While other presidents came into office in the absence of inaugural balls, Biden made history by having her day ensemble join her evening one in the Museum of American History. Each is also accompanied by its matching mask. “They’re just small pieces of cloth, but they represent the enormity of what we faced at the time: A pandemic that changed our world forever. Months of closed schools and businesses. A virtual presidential campaign. So much time spent apart,” Biden said. “But these masks also represent the moments of courage and kindness that helped us through the worst of it.”

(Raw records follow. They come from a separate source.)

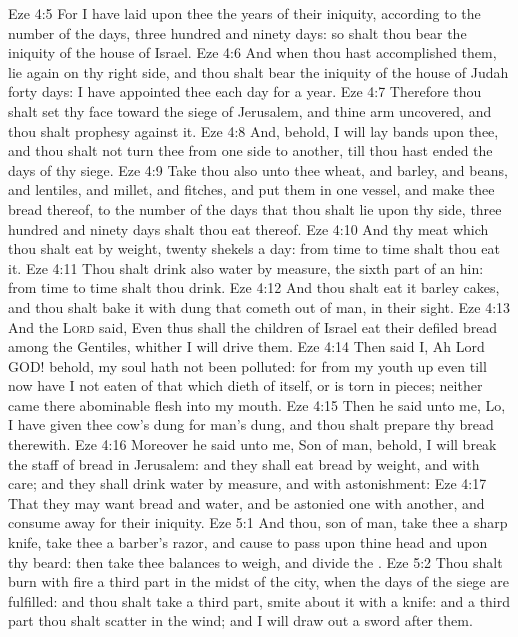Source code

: \vs Eze 4:5 For I have laid upon thee the years of their iniquity, according to the number of the days, three hundred and ninety days: so shalt thou bear the iniquity of the house of Israel.
\vs Eze 4:6 And when thou hast accomplished them, lie again on thy right side, and thou shalt bear the iniquity of the house of Judah forty days: I have appointed thee each day for a year.
\vs Eze 4:7 Therefore thou shalt set thy face toward the siege of Jerusalem, and thine arm  uncovered, and thou shalt prophesy against it.
\vs Eze 4:8 And, behold, I will lay bands upon thee, and thou shalt not turn thee from one side to another, till thou hast ended the days of thy siege.
\vs Eze 4:9 Take thou also unto thee wheat, and barley, and beans, and lentiles, and millet, and fitches, and put them in one vessel, and make thee bread thereof,  to the number of the days that thou shalt lie upon thy side, three hundred and ninety days shalt thou eat thereof.
\vs Eze 4:10 And thy meat which thou shalt eat  by weight, twenty shekels a day: from time to time shalt thou eat it.
\vs Eze 4:11 Thou shalt drink also water by measure, the sixth part of an hin: from time to time shalt thou drink.
\vs Eze 4:12 And thou shalt eat it  barley cakes, and thou shalt bake it with dung that cometh out of man, in their sight.
\vs Eze 4:13 And the \textsc{Lord} said, Even thus shall the children of Israel eat their defiled bread among the Gentiles, whither I will drive them.
\vs Eze 4:14 Then said I, Ah Lord GOD! behold, my soul hath not been polluted: for from my youth up even till now have I not eaten of that which dieth of itself, or is torn in pieces; neither came there abominable flesh into my mouth.
\vs Eze 4:15 Then he said unto me, Lo, I have given thee cow's dung for man's dung, and thou shalt prepare thy bread therewith.
\vs Eze 4:16 Moreover he said unto me, Son of man, behold, I will break the staff of bread in Jerusalem: and they shall eat bread by weight, and with care; and they shall drink water by measure, and with astonishment:
\vs Eze 4:17 That they may want bread and water, and be astonied one with another, and consume away for their iniquity.
\vs Eze 5:1 And thou, son of man, take thee a sharp knife, take thee a barber's razor, and cause  to pass upon thine head and upon thy beard: then take thee balances to weigh, and divide the .
\vs Eze 5:2 Thou shalt burn with fire a third part in the midst of the city, when the days of the siege are fulfilled: and thou shalt take a third part,  smite about it with a knife: and a third part thou shalt scatter in the wind; and I will draw out a sword after them.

The masks, even more than the garments, are a reminder of the complexity of the times. While they certainly recall the generosity of neighbors during perilous days, the masks are also the seed out of which so much more political divisiveness grew. They’re reminders of ingenuity and resilience, but also the stridency that grew from this country’s stubborn belief in individualism and personal freedom above all else. The masks, like the garments, speak to the power of costumes to communicate history with a glance.
“This exhibition is and has always been about much more than gowns,” said Lonnie G. Bunch III, the secretary of the Smithsonian, at the event. “They’re here to tell a story: a story about gender, about power and about public symbolism.”
Each first lady crafts the job to her personality; it reflects, at least in some small measure, her preferences and desires. Biden has notably continued to teach while also serving as the country’s host, which is really what defines the job of first lady, not her marital status. Other women who have dresses in the exhibition were not presidential spouses but daughters or daughters-in-law or a sister. The exhibition doesn’t highlight a marital relationship but a societal one. The collection’s purpose is to help visitors better understand how people live their lives and do their job, even if a significant part of that job is attending a reception.
“You get an idea of how people function, how they moved,” said Lisa Kathleen Graddy, curator of political history. Costume helps us feel closer to “people we may never meet. We can get a feel for them.”
Someday history will be made when the person serving in the role of first lady is a husband or son or brother. “I look forward to adding some menswear to this gallery in the future,” Biden said. The name of the exhibition might have to change, but it will still tell a story about gender, power and public symbolism. It will continue to tell the complicated story of this country.